Earlier today NSW Attorney-General Mark Speakman announced that consent laws would be referred to the Australian Law Reform Commission after a Four Corners report on the ordeal of Saxon Mullins, who accused a man of raping her in 2013, drawing national attention last night.
The Minister for the Prevention of Domestic Violence and Sexual Assault promised that a Sexual Assault Strategy would be completed by April 2016, but in the last two years the Government has only produced a draft strategy which is believed to have been broadly panned by stakeholders.

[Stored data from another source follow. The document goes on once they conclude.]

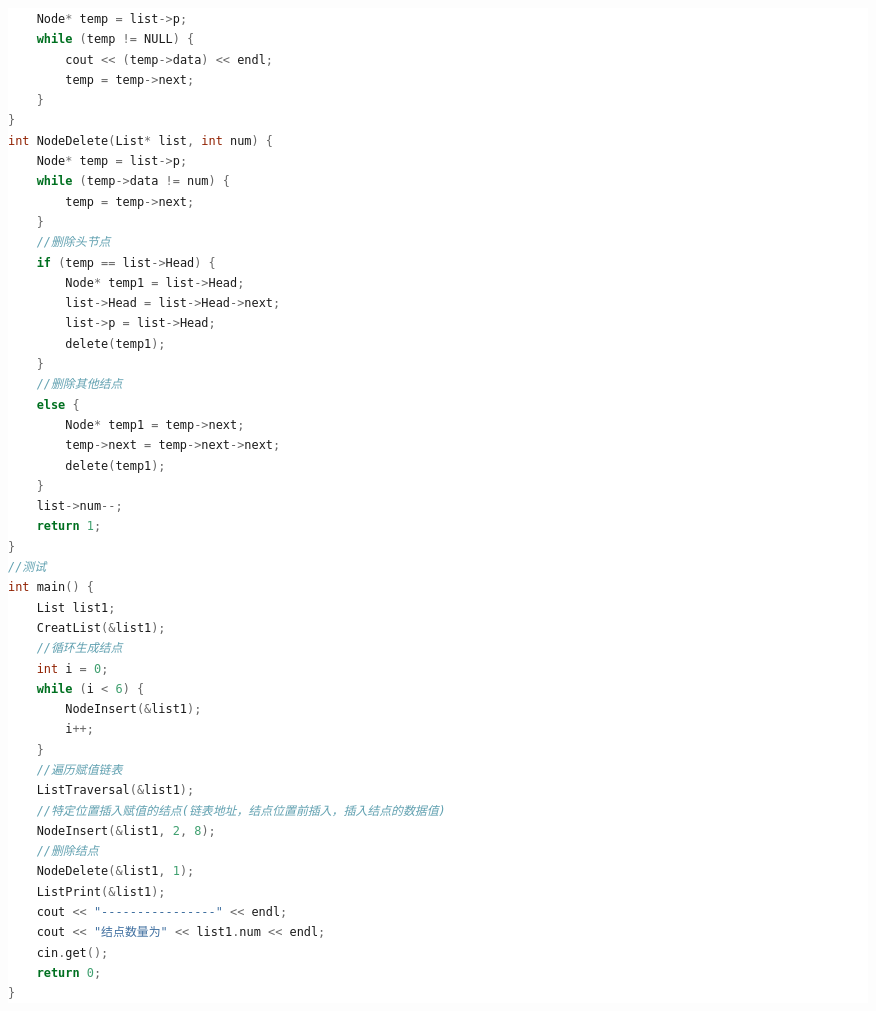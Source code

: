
 ```c
    Node* temp = list->p;
    while (temp != NULL) {
        cout << (temp->data) << endl;
        temp = temp->next;
    }
}
int NodeDelete(List* list, int num) {
    Node* temp = list->p;
    while (temp->data != num) {
        temp = temp->next;
    }
    //删除头节点
    if (temp == list->Head) {
        Node* temp1 = list->Head;
        list->Head = list->Head->next;
        list->p = list->Head;
        delete(temp1);
    }
    //删除其他结点
    else {
        Node* temp1 = temp->next;
        temp->next = temp->next->next;
        delete(temp1);
    }
    list->num--;
    return 1;
}
//测试
int main() {
    List list1;
    CreatList(&list1);
    //循环生成结点
    int i = 0;
    while (i < 6) {
        NodeInsert(&list1);
        i++;
    }
    //遍历赋值链表
    ListTraversal(&list1);
    //特定位置插入赋值的结点(链表地址，结点位置前插入，插入结点的数据值)
    NodeInsert(&list1, 2, 8);
    //删除结点
    NodeDelete(&list1, 1);
    ListPrint(&list1);
    cout << "----------------" << endl;
    cout << "结点数量为" << list1.num << endl;
    cin.get();
    return 0;
}
```
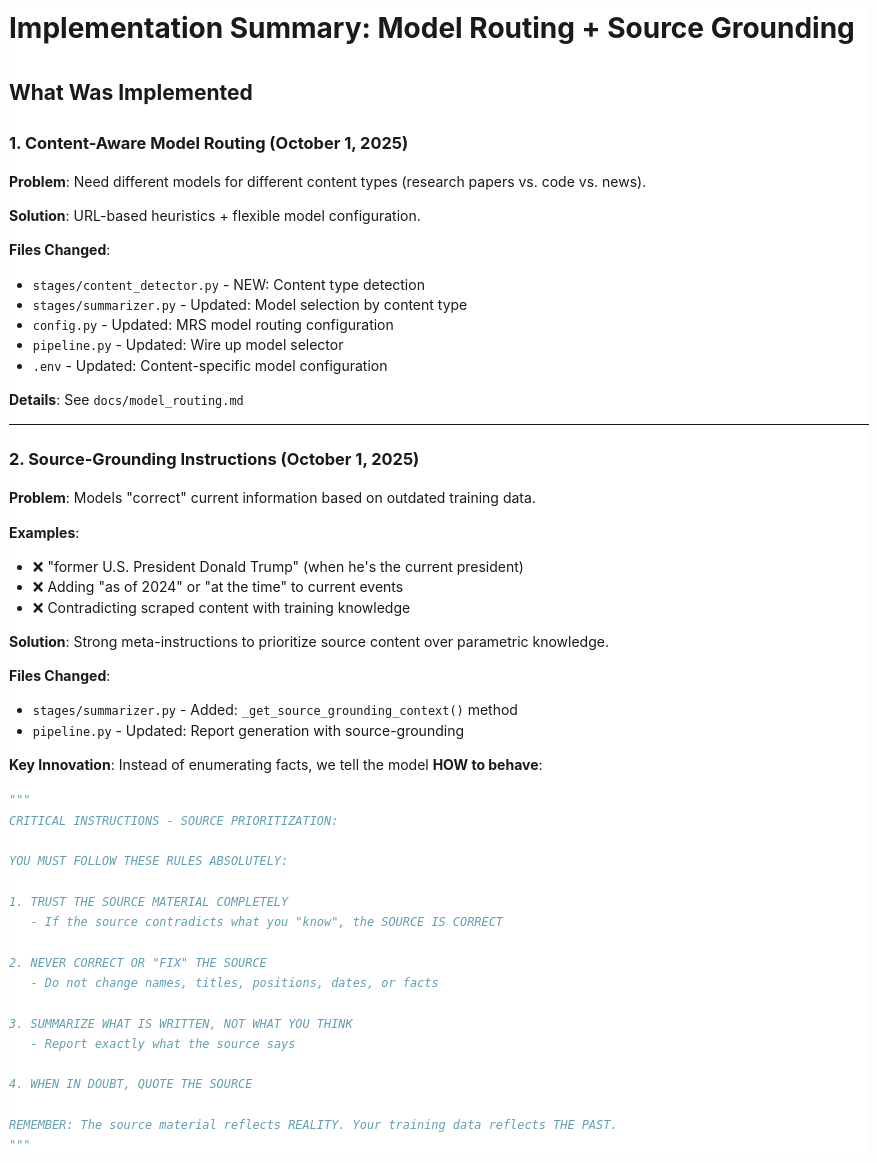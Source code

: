 # Implementation Summary: Model Routing + Source Grounding

## What Was Implemented

### 1. Content-Aware Model Routing (October 1, 2025)

**Problem**: Need different models for different content types (research papers vs. code vs. news).

**Solution**: URL-based heuristics + flexible model configuration.

**Files Changed**:
- `stages/content_detector.py` - NEW: Content type detection
- `stages/summarizer.py` - Updated: Model selection by content type
- `config.py` - Updated: MRS model routing configuration
- `pipeline.py` - Updated: Wire up model selector
- `.env` - Updated: Content-specific model configuration

**Details**: See `docs/model_routing.md`

---

### 2. Source-Grounding Instructions (October 1, 2025)

**Problem**: Models "correct" current information based on outdated training data.

**Examples**:
- ❌ "former U.S. President Donald Trump" (when he's the current president)
- ❌ Adding "as of 2024" or "at the time" to current events
- ❌ Contradicting scraped content with training knowledge

**Solution**: Strong meta-instructions to prioritize source content over parametric knowledge.

**Files Changed**:
- `stages/summarizer.py` - Added: `_get_source_grounding_context()` method
- `pipeline.py` - Updated: Report generation with source-grounding

**Key Innovation**: Instead of enumerating facts, we tell the model **HOW to behave**:

```python
"""
CRITICAL INSTRUCTIONS - SOURCE PRIORITIZATION:

YOU MUST FOLLOW THESE RULES ABSOLUTELY:

1. TRUST THE SOURCE MATERIAL COMPLETELY
   - If the source contradicts what you "know", the SOURCE IS CORRECT
   
2. NEVER CORRECT OR "FIX" THE SOURCE
   - Do not change names, titles, positions, dates, or facts
   
3. SUMMARIZE WHAT IS WRITTEN, NOT WHAT YOU THINK
   - Report exactly what the source says
   
4. WHEN IN DOUBT, QUOTE THE SOURCE

REMEMBER: The source material reflects REALITY. Your training data reflects THE PAST.
"""
```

The last progress report on the NSW Sexual Assault Strategy was released in December 2016.
Instead of meeting their commitment to develop a Sexual Assault Strategy, the Government is only making one-off reactive announcements in response to public cases.
Labor is calling on the Berejiklian Government to cease its chronic inaction and commit to actions which assist sexual assault survivors without them having to put themselves in the national spotlight.
Quotes attributable to Shadow Minister for the Prevention of Domestic Violence and Sexual Assault Jenny Aitchison "The Berejiklian Government is in policy inertia. They have consistently failed to do anything other than put up piecemeal announcements when their hands are forced in light of the public outrage when survivors have the courage to tell their stories. "Everyone has been inspired by the enormous courage of Saxon Mullins in sharing her story with the nation. It is stories like hers which will help others who suffer the same plight, however it should not be up to survivors to have relive their trauma on national television to force action from our governments on sexual assault. "Survivors should not be forced to make their stories public while the government is in a deep inertia, refusing to properly resource a sexual assault strategy."